• [THE TASK] Return each line below exactly as it reads, and omit any image in it.

+-------+

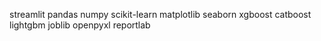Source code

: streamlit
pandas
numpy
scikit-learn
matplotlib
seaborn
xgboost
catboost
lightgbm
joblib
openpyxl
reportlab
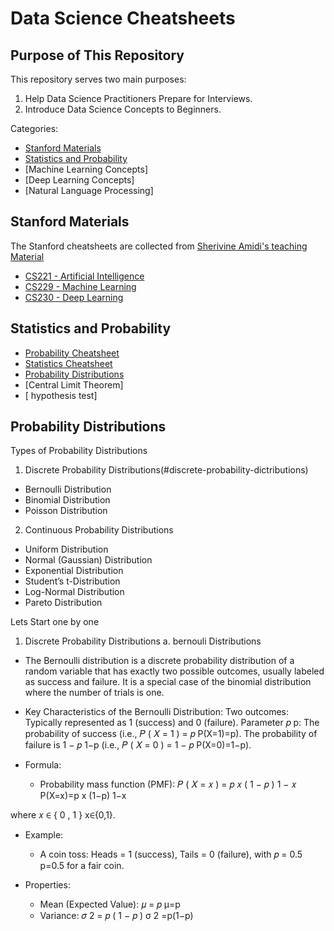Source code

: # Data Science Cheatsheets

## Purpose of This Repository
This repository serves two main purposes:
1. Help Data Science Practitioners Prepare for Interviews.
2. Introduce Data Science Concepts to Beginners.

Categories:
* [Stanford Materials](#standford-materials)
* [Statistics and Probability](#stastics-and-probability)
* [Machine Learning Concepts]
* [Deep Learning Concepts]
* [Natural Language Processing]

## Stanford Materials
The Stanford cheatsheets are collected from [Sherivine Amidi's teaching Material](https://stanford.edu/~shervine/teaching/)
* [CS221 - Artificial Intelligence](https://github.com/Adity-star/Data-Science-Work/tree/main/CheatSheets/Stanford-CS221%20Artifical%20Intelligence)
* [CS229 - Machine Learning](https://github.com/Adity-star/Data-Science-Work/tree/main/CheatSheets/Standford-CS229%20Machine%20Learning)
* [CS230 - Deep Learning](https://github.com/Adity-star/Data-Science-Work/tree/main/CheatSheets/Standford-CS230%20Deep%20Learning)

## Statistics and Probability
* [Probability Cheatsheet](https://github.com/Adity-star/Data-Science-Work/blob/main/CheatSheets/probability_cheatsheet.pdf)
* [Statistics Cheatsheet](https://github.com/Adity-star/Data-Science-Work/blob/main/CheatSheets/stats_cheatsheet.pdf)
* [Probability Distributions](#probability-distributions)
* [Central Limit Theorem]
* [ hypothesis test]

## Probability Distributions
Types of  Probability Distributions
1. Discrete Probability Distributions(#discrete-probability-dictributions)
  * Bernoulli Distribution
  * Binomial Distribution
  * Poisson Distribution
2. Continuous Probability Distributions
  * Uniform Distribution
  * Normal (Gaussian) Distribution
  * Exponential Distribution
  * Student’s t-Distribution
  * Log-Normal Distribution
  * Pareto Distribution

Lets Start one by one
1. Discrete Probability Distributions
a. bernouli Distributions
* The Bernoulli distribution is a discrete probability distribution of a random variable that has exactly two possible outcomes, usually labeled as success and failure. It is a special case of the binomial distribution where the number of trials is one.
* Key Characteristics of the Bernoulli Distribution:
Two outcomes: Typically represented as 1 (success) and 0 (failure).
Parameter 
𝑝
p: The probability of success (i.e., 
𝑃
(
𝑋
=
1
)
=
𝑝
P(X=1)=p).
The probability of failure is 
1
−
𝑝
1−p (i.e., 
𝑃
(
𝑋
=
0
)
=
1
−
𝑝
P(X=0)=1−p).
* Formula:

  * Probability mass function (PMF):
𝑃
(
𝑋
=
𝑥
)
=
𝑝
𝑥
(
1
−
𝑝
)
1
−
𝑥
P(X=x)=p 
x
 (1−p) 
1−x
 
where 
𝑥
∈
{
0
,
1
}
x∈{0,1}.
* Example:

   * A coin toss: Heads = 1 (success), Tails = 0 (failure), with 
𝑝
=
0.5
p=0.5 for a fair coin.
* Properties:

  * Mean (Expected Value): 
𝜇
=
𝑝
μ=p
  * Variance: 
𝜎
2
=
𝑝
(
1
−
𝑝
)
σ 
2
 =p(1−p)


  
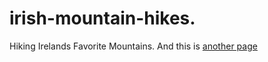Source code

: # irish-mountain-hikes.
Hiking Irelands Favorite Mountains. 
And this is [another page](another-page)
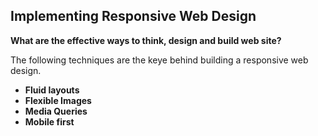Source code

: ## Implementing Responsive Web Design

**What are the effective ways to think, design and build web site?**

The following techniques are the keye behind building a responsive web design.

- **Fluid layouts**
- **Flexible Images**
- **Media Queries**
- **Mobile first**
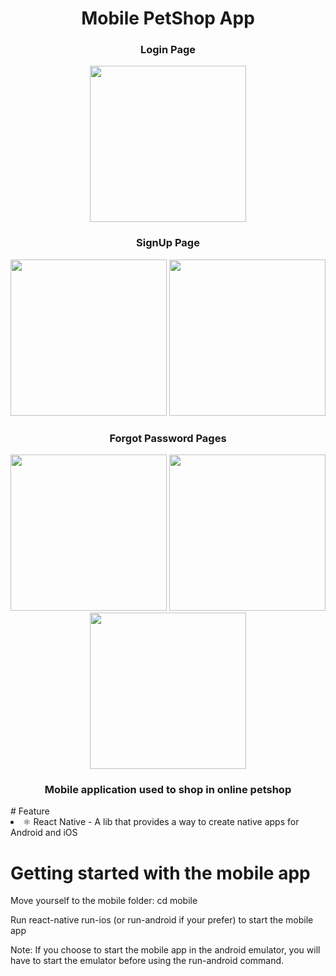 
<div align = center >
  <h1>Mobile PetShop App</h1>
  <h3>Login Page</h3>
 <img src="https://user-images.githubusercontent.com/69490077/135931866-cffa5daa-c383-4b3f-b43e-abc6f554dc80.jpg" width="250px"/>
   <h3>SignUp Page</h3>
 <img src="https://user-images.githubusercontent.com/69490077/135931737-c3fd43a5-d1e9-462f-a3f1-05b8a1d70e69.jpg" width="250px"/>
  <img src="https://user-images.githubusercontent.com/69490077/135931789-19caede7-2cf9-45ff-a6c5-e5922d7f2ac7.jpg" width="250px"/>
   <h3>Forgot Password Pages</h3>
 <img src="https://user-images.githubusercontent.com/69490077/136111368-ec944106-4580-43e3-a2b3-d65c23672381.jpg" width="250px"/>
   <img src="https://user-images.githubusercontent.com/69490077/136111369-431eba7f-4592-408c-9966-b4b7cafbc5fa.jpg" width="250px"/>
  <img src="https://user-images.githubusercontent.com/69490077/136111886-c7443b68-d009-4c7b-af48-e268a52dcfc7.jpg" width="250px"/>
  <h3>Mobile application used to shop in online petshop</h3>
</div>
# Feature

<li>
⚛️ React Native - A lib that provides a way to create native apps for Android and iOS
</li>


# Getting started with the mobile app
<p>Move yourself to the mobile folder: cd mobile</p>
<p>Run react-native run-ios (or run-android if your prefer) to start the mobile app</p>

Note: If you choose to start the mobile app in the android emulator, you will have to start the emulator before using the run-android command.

+-------+

• [ANSWER]
Source code

: streamlit
pandas
numpy
scikit-learn
matplotlib
seaborn
xgboost
catboost
lightgbm
joblib
openpyxl
reportlab
Source code

: # Data Science Cheatsheets

## Purpose of This Repository
This repository serves two main purposes:
1. Help Data Science Practitioners Prepare for Interviews.
2. Introduce Data Science Concepts to Beginners.

Categories:
* [Stanford Materials](#standford-materials)
* [Statistics and Probability](#stastics-and-probability)
* [Machine Learning Concepts]
* [Deep Learning Concepts]
* [Natural Language Processing]

## Stanford Materials
The Stanford cheatsheets are collected from [Sherivine Amidi's teaching Material](https://stanford.edu/~shervine/teaching/)
* [CS221 - Artificial Intelligence](https://github.com/Adity-star/Data-Science-Work/tree/main/CheatSheets/Stanford-CS221%20Artifical%20Intelligence)
* [CS229 - Machine Learning](https://github.com/Adity-star/Data-Science-Work/tree/main/CheatSheets/Standford-CS229%20Machine%20Learning)
* [CS230 - Deep Learning](https://github.com/Adity-star/Data-Science-Work/tree/main/CheatSheets/Standford-CS230%20Deep%20Learning)

## Statistics and Probability
* [Probability Cheatsheet](https://github.com/Adity-star/Data-Science-Work/blob/main/CheatSheets/probability_cheatsheet.pdf)
* [Statistics Cheatsheet](https://github.com/Adity-star/Data-Science-Work/blob/main/CheatSheets/stats_cheatsheet.pdf)
* [Probability Distributions](#probability-distributions)
* [Central Limit Theorem]
* [ hypothesis test]

## Probability Distributions
Types of  Probability Distributions
1. Discrete Probability Distributions(#discrete-probability-dictributions)
  * Bernoulli Distribution
  * Binomial Distribution
  * Poisson Distribution
2. Continuous Probability Distributions
  * Uniform Distribution
  * Normal (Gaussian) Distribution
  * Exponential Distribution
  * Student’s t-Distribution
  * Log-Normal Distribution
  * Pareto Distribution

Lets Start one by one
1. Discrete Probability Distributions
a. bernouli Distributions
* The Bernoulli distribution is a discrete probability distribution of a random variable that has exactly two possible outcomes, usually labeled as success and failure. It is a special case of the binomial distribution where the number of trials is one.
* Key Characteristics of the Bernoulli Distribution:
Two outcomes: Typically represented as 1 (success) and 0 (failure).
Parameter 
𝑝
p: The probability of success (i.e., 
𝑃
(
𝑋
=
1
)
=
𝑝
P(X=1)=p).
The probability of failure is 
1
−
𝑝
1−p (i.e., 
𝑃
(
𝑋
=
0
)
=
1
−
𝑝
P(X=0)=1−p).
* Formula:

  * Probability mass function (PMF):
𝑃
(
𝑋
=
𝑥
)
=
𝑝
𝑥
(
1
−
𝑝
)
1
−
𝑥
P(X=x)=p 
x
 (1−p) 
1−x
 
where 
𝑥
∈
{
0
,
1
}
x∈{0,1}.
* Example:

   * A coin toss: Heads = 1 (success), Tails = 0 (failure), with 
𝑝
=
0.5
p=0.5 for a fair coin.
* Properties:

  * Mean (Expected Value): 
𝜇
=
𝑝
μ=p
  * Variance: 
𝜎
2
=
𝑝
(
1
−
𝑝
)
σ 
2
 =p(1−p)


  
Source code

: # irish-mountain-hikes.
Hiking Irelands Favorite Mountains. 
And this is [another page](another-page)
Source code

: ## Implementing Responsive Web Design

**What are the effective ways to think, design and build web site?**

The following techniques are the keye behind building a responsive web design.

- **Fluid layouts**
- **Flexible Images**
- **Media Queries**
- **Mobile first**
<div align = center >
  <h1>Mobile PetShop App</h1>
  <h3>Login Page</h3>
 <img src="https://user-images.githubusercontent.com/69490077/135931866-cffa5daa-c383-4b3f-b43e-abc6f554dc80.jpg" width="250px"/>
   <h3>SignUp Page</h3>
 <img src="https://user-images.githubusercontent.com/69490077/135931737-c3fd43a5-d1e9-462f-a3f1-05b8a1d70e69.jpg" width="250px"/>
  <img src="https://user-images.githubusercontent.com/69490077/135931789-19caede7-2cf9-45ff-a6c5-e5922d7f2ac7.jpg" width="250px"/>
   <h3>Forgot Password Pages</h3>
 <img src="https://user-images.githubusercontent.com/69490077/136111368-ec944106-4580-43e3-a2b3-d65c23672381.jpg" width="250px"/>
   <img src="https://user-images.githubusercontent.com/69490077/136111369-431eba7f-4592-408c-9966-b4b7cafbc5fa.jpg" width="250px"/>
  <img src="https://user-images.githubusercontent.com/69490077/136111886-c7443b68-d009-4c7b-af48-e268a52dcfc7.jpg" width="250px"/>
  <h3>Mobile application used to shop in online petshop</h3>
</div>
# Feature

<li>
⚛️ React Native - A lib that provides a way to create native apps for Android and iOS
</li>


# Getting started with the mobile app
<p>Move yourself to the mobile folder: cd mobile</p>
<p>Run react-native run-ios (or run-android if your prefer) to start the mobile app</p>

Note: If you choose to start the mobile app in the android emulator, you will have to start the emulator before using the run-android command.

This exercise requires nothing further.